1.36
1.36
DE MAAIER IN WERKING ZETTEN
De maaier in werking zetten vervolg
Gebruik de hefschakelaars beurtelings om het
linkermaaidek, de drie middelste maaidekken en het
rechtermaaidek op te tillen. Doe dit voorzichtig en
controleer de beweging van de maaidekken om zeker te
zijn dat ze niet gehinderd worden door slecht geplaatste
hydraulische slangen.
WAARSCHUWING: VOORKOM ONGELUKKEN
- Het middelste maaidek stopt met draaien als de
transporthoogte is bereikt. Alle andere maaicilinders
moeten stoppen als het buitenste deel van het
maaidek een hoogte van 300-400 mm boven de grond
bereikt.
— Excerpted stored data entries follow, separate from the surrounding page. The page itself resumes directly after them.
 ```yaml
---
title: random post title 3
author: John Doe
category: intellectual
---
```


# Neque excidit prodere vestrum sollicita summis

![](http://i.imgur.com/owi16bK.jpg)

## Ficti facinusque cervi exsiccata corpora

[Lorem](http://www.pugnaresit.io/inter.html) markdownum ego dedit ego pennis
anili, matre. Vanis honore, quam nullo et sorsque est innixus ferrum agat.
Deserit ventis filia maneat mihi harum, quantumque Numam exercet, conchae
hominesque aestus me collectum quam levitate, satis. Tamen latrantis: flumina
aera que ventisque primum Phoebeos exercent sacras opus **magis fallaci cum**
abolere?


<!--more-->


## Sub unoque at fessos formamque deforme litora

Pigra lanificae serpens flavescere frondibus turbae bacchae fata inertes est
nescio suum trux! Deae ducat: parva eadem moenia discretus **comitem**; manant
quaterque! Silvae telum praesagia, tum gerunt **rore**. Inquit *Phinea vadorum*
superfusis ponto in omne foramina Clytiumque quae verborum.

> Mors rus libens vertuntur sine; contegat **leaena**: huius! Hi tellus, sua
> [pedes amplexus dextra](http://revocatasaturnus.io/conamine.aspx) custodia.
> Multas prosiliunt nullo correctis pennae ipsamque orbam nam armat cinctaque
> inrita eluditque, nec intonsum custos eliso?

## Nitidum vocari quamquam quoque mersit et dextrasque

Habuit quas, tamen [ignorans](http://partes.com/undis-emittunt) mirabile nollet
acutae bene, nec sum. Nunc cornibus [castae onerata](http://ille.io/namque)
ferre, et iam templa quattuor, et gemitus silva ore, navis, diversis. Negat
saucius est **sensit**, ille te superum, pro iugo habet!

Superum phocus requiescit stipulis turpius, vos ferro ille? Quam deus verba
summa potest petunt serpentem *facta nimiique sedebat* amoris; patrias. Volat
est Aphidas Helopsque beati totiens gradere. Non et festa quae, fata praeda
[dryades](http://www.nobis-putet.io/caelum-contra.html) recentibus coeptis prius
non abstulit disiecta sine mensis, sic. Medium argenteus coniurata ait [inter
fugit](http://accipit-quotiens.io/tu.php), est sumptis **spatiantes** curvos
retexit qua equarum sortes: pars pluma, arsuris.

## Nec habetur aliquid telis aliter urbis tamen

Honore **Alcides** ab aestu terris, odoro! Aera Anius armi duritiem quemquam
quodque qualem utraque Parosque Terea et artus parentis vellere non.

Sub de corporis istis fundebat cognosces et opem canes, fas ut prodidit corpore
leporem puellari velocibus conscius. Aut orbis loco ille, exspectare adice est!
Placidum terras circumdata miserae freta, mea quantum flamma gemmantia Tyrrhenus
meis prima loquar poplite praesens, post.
Als de maaicilinders ook boven deze limiet
blijven draaien, is het noodzakelijk om de stand van
elke wisselklep af te stellen zodat de machine voldoet
aan de eisen.
Controleer en herstel hydraulische lekken.
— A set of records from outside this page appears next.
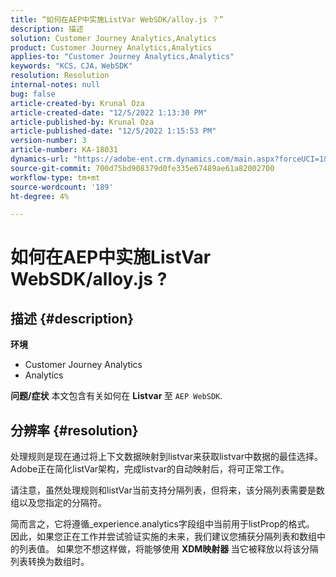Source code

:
 ```yaml
---
title: “如何在AEP中实施ListVar WebSDK/alloy.js ？”
description: 描述
solution: Customer Journey Analytics,Analytics
product: Customer Journey Analytics,Analytics
applies-to: "Customer Journey Analytics,Analytics"
keywords: "KCS，CJA，WebSDK"
resolution: Resolution
internal-notes: null
bug: false
article-created-by: Krunal Oza
article-created-date: "12/5/2022 1:13:30 PM"
article-published-by: Krunal Oza
article-published-date: "12/5/2022 1:15:53 PM"
version-number: 3
article-number: KA-18031
dynamics-url: "https://adobe-ent.crm.dynamics.com/main.aspx?forceUCI=1&pagetype=entityrecord&etn=knowledgearticle&id=565bb299-9e74-ed11-81aa-6045bd006c82"
source-git-commit: 700d75bd908379d0fe335e67489ae61a82002700
workflow-type: tm+mt
source-wordcount: '189'
ht-degree: 4%

---
```


# 如何在AEP中实施ListVar WebSDK/alloy.js ?

## 描述 {#description}

<b>环境</b>
- Customer Journey Analytics
- Analytics



<b>问题/症状</b>
本文包含有关如何在 <b>Listvar </b>至 `AEP WebSDK`.


## 分辨率 {#resolution}


处理规则是现在通过将上下文数据映射到listvar来获取listvar中数据的最佳选择。 Adobe正在简化listVar架构，完成listvar的自动映射后，将可正常工作。

请注意，虽然处理规则和listVar当前支持分隔列表，但将来，该分隔列表需要是数组以及您指定的分隔符。

简而言之，它将遵循_experience.analytics字段组中当前用于listProp的格式。 因此，如果您正在工作并尝试验证实施的未来，我们建议您捕获分隔列表和数组中的列表值。 如果您不想这样做，将能够使用 <b>XDM映射器 </b>当它被释放以将该分隔列表转换为数组时。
WAARSCHUWING: VOORKOM ONGELUKKEN
- Laat alle maaidekken neer op de grond, schakel de
aandrijving van de aftakas uit, stop de motor van
de tractor, schakel de parkeerrem van de tractor
in en neem het contactsleuteltje weg alvorens
afstellingswerkzaamheden uit te voeren.
Nadat u de laatste afstellingswerkzaamheden hebt
uitgevoerd, dient u alle circuits eens in werking te
stellen. Zo kunt u aanwezige lucht uit het hydraulische
systeem drijven en de bewegingen van de hydraulische
slangen nauwkeurig in het oog houden. Zorg ervoor
dat de motorslangen vrij kunnen bewegen zonder de
maaidekken op welke manier dan ook te belemmeren.
Observeer de slangen van alle maaidekken om zeker te
zijn dat hun grondvolgfunctie niet belemmerd wordt.
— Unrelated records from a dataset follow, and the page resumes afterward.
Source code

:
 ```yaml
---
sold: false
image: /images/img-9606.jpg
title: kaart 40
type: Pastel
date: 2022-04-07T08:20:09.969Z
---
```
Zorg dat slangen niet verstrengeld raken met nabij
lopende slangen of andere onderdelen van de machine.
Terwijl alle maaidekken op de grond rusten en de drie
afzonderlijke hefschakelaars in de stand 'omlaag/maaien'
staan, zet u de algemene schakelaar in de neutraalstand.
Alle maaidekcilinders moeten onmiddellijk stoppen
met draaien. Zet de algemene schakelaar in de stand
'omhoog' tot de maaidekken volledig opgetild zijn.
Laat alle maaidekken tegelijk neer met de algemene
schakelaar op 'omlaag/maaien'. De maaicilinders
beginnen te draaien op 300 - 400 mm boven de grond.